Sesame Street: Changing the Perception of Autism

Sesame Street: Changing the Perception of Autism

Sesame Street: Changing the Perception of Autism

A long time in the making, the iconic children’s TV show, Sesame Street, has finally debuted a new, very special, member of the Muppet family. Julia, a little girl with Autism is making waves in social media outlets, but not for the reasons you might think. Though adding a special needs child to the program is noteworthy, the real story is how Sesame Street is representing autism. Sesame Street isn’t simply creating awareness, but is actually trying to change the perception people (children specifically) have about what autism really is. Unlike other disorders, autism is not as ‘visible,’ which makes it largely misunderstood or misrepresented.

What makes Julia’s character so unique in comparison to other characters with autism is that her disorder is subtly represented. This is largely due to the fact that Elmo is minimalizing her actions as simply “differences,” rather than abnormalities. During the web series, the focus is hardly on Julia at all, but is actually centered on how other characters perceive and adapt to her differences. Elmo explains that she just “does things a little differently.” Elmo also relates to Julia and explains that she loves the same things other children love: she flaps her hands when she’s excited, she likes to play with blocks and prefers to line them up.

Interestingly, Elmo and his pals discuss Julia’s autism in a very forthcoming manner and in a sincere language that is simple and informal. The program is not trying to force children (or adults) to navigate the complexity of the disorder, but instead it aims to highlight the commonalities among all children.

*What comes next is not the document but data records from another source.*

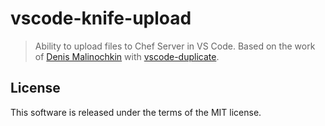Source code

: # vscode-knife-upload

> Ability to upload files to Chef Server in VS Code. Based on the work of [Denis Malinochkin](https://github.com/mrmlnc) with [vscode-duplicate](https://github.com/mrmlnc/vscode-duplicate).

<!--
## Install

  * Press <kbd>F1</kbd> and `select Extensions: Install Extensions`.
  * Search for and select `duplicate`.

See the [extension installation guide](https://code.visualstudio.com/docs/editor/extension-gallery) for details.

## Usage

The first option:

  1. Hover on a file or directory name in explorer.
  2. Right-click and select `Duplicate file`.
  3. Enter the new path for the duplicate.

The second option:

  1. Open the file.
  2. Press `F1` and select `Duplicate file`.
  3. Enter the new path for the duplicate.

## About file extension

> :warning: If you do not specify a new extension, the previous **will be saved**.

But you can use two special characters:

  * `!!ext` – don't preserve original extension.
  * `&&ext` – preserve original extension (available with `duplicate.keepOriginalExtension` option).

For example:

  * `nameOfFile!!ext` – create filepath without original extension
  * `nameOfFile&&ext` – create filepath with original extension

## Supported settings

#### duplicate.openFileAfterCopy

  * Type: `Boolean`
  * Default: `true`

Automatically open newly copied files.

#### duplicate.keepOriginalExtension

  * Type: `Boolean`
  * Default: `true`

Keep original extension if it not specified.

## Keyboard shortcuts

To change keyboard shortcuts, create a new rule in `File -> Preferences -> Keyboard Shortcuts`:

```json
{
  "key": "ctrl+shift+d",
  "command": "duplicate.execute"
}
```

## Changelog

See the [Releases section of our GitHub project](https://github.com/rdeavila/vscode-knife-upload/releases) for changelogs for each release version.
-->
## License

This software is released under the terms of the MIT license.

In this newly created character, Sesame Street genuinely represents its catchphrase “to help all children grow smarter, stronger and kinder.” The program achieves this by working to eliminate misconceptions or other related stigmas affixed to the word autism. With autism discussions growing nationwide, it is important that autism is portrayed in an accurate and authentic manner, so that with growing awareness comes a greater understanding.